#Code Book - Wearables
This code book outlines the steps undertaken by the R-script run_anlaysis.R
which can be found in this repository.
##Sourcing the data The data is dowloaded from the following repository: [Download location] (https://d396qusza40orc.cloudfront.net/getdata%2Fprojectfiles%2FUCI%20HAR%20Dataset.zip)
This can be done directly from R with the following command:
url <- 'https://d396qusza40orc.cloudfront.net/getdata%2Fprojectfiles%2FUCI%20HAR%20Dataset.zip'
download.file(url,'projectfile.zip')
The zip file downloaded is then extracted to the working directory via
unzip('projectfile.zip')
##Importing the data There are several files that are required to be imported to create our dataset. To manage this, I created a series of variables to hold the path information relative to the 'UCI HAR Dataset' folder:
#Path to the training data, the type and the subject #
train_path <- 'train/X_train.txt'
train_type <- 'train/y_train.txt'
train_subj <- 'train/subject_train.txt'
#Now for the test data, as above
test_path <- 'test/X_test.txt'
test_type <- 'test/y_test.txt'
test_subj <- 'test/subject_test.txt'
#And the names of the columns are here
feat_path <- 'features.txt'
Since these are relative to the path, and my folder is in the working directory, I created a helper function to manage the concatenation and to try and keep as DRY (Don't Repeat Yourself) as possible.
concat_pth()
is a simple function which takes two inputs:
- pth - the path relative to the data folder. These are articulated in my implementation above.
- fld - folder that has the data, defaults to 'UCI HAR Dataset'.
Here is the function:
concat_pth <- function(pth,fld='UCI HAR Dataset') {
paste(fld,pth,sep="/")
}
The paste function has a seperator argument, which concatenates each of the arguments with this in between.
Looking at the files more closely, there are 7 files which are brought together to make our dataset:
- X_train/X_test: contains the data, made up of 561 columns of data read from the Galaxy
- y_train/y_test: contains the activity identifier, which I've called
ActivityID
. These are later converted by... - activity_labels: Contains the mapping from ID to name, such as Laying etc.
- subject_train/subject_test: Listing of the unique identifier of the subject/person whom the measurements relate to
These are concatenated using the helper function articulated above, and stored in variables:
#Training paths
full_train <- concat_pth(train_path)
full_train_type <- concat_pth(train_type)

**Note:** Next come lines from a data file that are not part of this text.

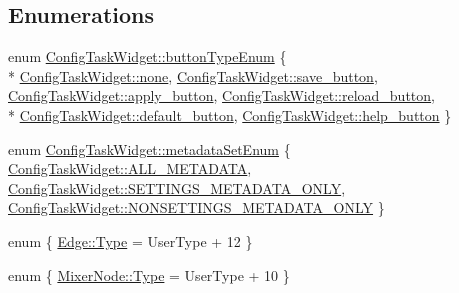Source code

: \subsection*{Enumerations}
\begin{DoxyCompactItemize}
\item 
enum \hyperlink{group___u_a_v_object_widget_utils_gacf8aa6ed9da799d1973519df03d1ecfa}{Config\-Task\-Widget\-::button\-Type\-Enum} \{ \\*
\hyperlink{group___u_a_v_object_widget_utils_ggacf8aa6ed9da799d1973519df03d1ecfaa5ba945be96884ca1ea4e0019425b3fd1}{Config\-Task\-Widget\-::none}, 
\hyperlink{group___u_a_v_object_widget_utils_ggacf8aa6ed9da799d1973519df03d1ecfaad57389b40e61729debc6f0e8fd4cbde2}{Config\-Task\-Widget\-::save\-\_\-button}, 
\hyperlink{group___u_a_v_object_widget_utils_ggacf8aa6ed9da799d1973519df03d1ecfaaeebf9f5769535bd71cb2907073cf1492}{Config\-Task\-Widget\-::apply\-\_\-button}, 
\hyperlink{group___u_a_v_object_widget_utils_ggacf8aa6ed9da799d1973519df03d1ecfaae3d77626c54b30f24b9342696d4155ee}{Config\-Task\-Widget\-::reload\-\_\-button}, 
\\*
\hyperlink{group___u_a_v_object_widget_utils_ggacf8aa6ed9da799d1973519df03d1ecfaa8a58b5c21f9b09e20e74ab163d47f09a}{Config\-Task\-Widget\-::default\-\_\-button}, 
\hyperlink{group___u_a_v_object_widget_utils_ggacf8aa6ed9da799d1973519df03d1ecfaad33ed1c1d7511f14ca49069b8166d04e}{Config\-Task\-Widget\-::help\-\_\-button}
 \}
\item 
enum \hyperlink{group___u_a_v_object_widget_utils_gaf06dbd27444c4e9864e702d7c00b0a62}{Config\-Task\-Widget\-::metadata\-Set\-Enum} \{ \hyperlink{group___u_a_v_object_widget_utils_ggaf06dbd27444c4e9864e702d7c00b0a62ad6334ea913f7c2a28d32a16d52e1aecf}{Config\-Task\-Widget\-::\-A\-L\-L\-\_\-\-M\-E\-T\-A\-D\-A\-T\-A}, 
\hyperlink{group___u_a_v_object_widget_utils_ggaf06dbd27444c4e9864e702d7c00b0a62ac3b6f184c1551bd23d264999d0330302}{Config\-Task\-Widget\-::\-S\-E\-T\-T\-I\-N\-G\-S\-\_\-\-M\-E\-T\-A\-D\-A\-T\-A\-\_\-\-O\-N\-L\-Y}, 
\hyperlink{group___u_a_v_object_widget_utils_ggaf06dbd27444c4e9864e702d7c00b0a62a6ac1f4283fd36cd22e96b56756e26bbe}{Config\-Task\-Widget\-::\-N\-O\-N\-S\-E\-T\-T\-I\-N\-G\-S\-\_\-\-M\-E\-T\-A\-D\-A\-T\-A\-\_\-\-O\-N\-L\-Y}
 \}
\item 
enum \{ \hyperlink{group___u_a_v_object_widget_utils_gga05d42f7e18658014a5ee7236f233e32da59a3ef5ffd963601ffda52bb7bf42b3c}{Edge\-::\-Type} = User\-Type + 12
 \}
\item 
enum \{ \hyperlink{group___u_a_v_object_widget_utils_gga75c1a0485015845b058fbc969b688e5aae34bb4f715b22e70e0a2182529bed883}{Mixer\-Node\-::\-Type} = User\-Type + 10
 \}
\end{DoxyCompactItemize}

full_train_subj <- concat_pth(train_subj)
#Test paths
full_test <- concat_pth(test_path)
full_test_type <- concat_pth(test_type)
full_test_subj <- concat_pth(test_subj)
#Feature i.e. column names
full_feat <- concat_pth(feat_path)
I tried importing all 360-odd columns, and that didn't end well. I then decided to filter the mean() & std() and only import these columns.
To do this, read.table
the columns and then filter by using the dplyr
function filter()
:
#Column labels
feat <- read.table(full_feat,sep=" ")
inscope <- filter(feat
,grepl('mean()',V2,fixed=TRUE) |
grepl('std()',V2,fixed=TRUE)
)
The columns of the input files are 16 characters wide, and as part of the read.fwf
(fwf = fixed width file) function, if you pass a negative number as part of a vector, this is 'ignore'.
#getCols will limit the column vector for fixed width import to try and save on mem!
#colNumbers - vector of the columns that need to be imported
#ttlCols - total number of columns in the document (561 for ours)
#fwsize - Fixed width size (16 char columns in the source file for us)
getCols <- function(colNumbers,ttlCols,fwsize) {
v <- integer()
for (i in 1:ttlCols){
if(i %in% colNumbers){
#if it is an inscope, add it as +ive
v <- c(v,fwsize)
} else {
v <- c(v,-1*fwsize)
}
}
v
}
This is called in the assignment as fwCols <- getCols(inscope$V1,561,16)
which will create a vector which has 16 where the column has mean() or std() in it and -16 where it does not. This will import only those that are columns.
Using the getCols()
function, there is a vector of 16 and -16 for the fixed width files. Each are loaded in turn, they are bound together with cbind()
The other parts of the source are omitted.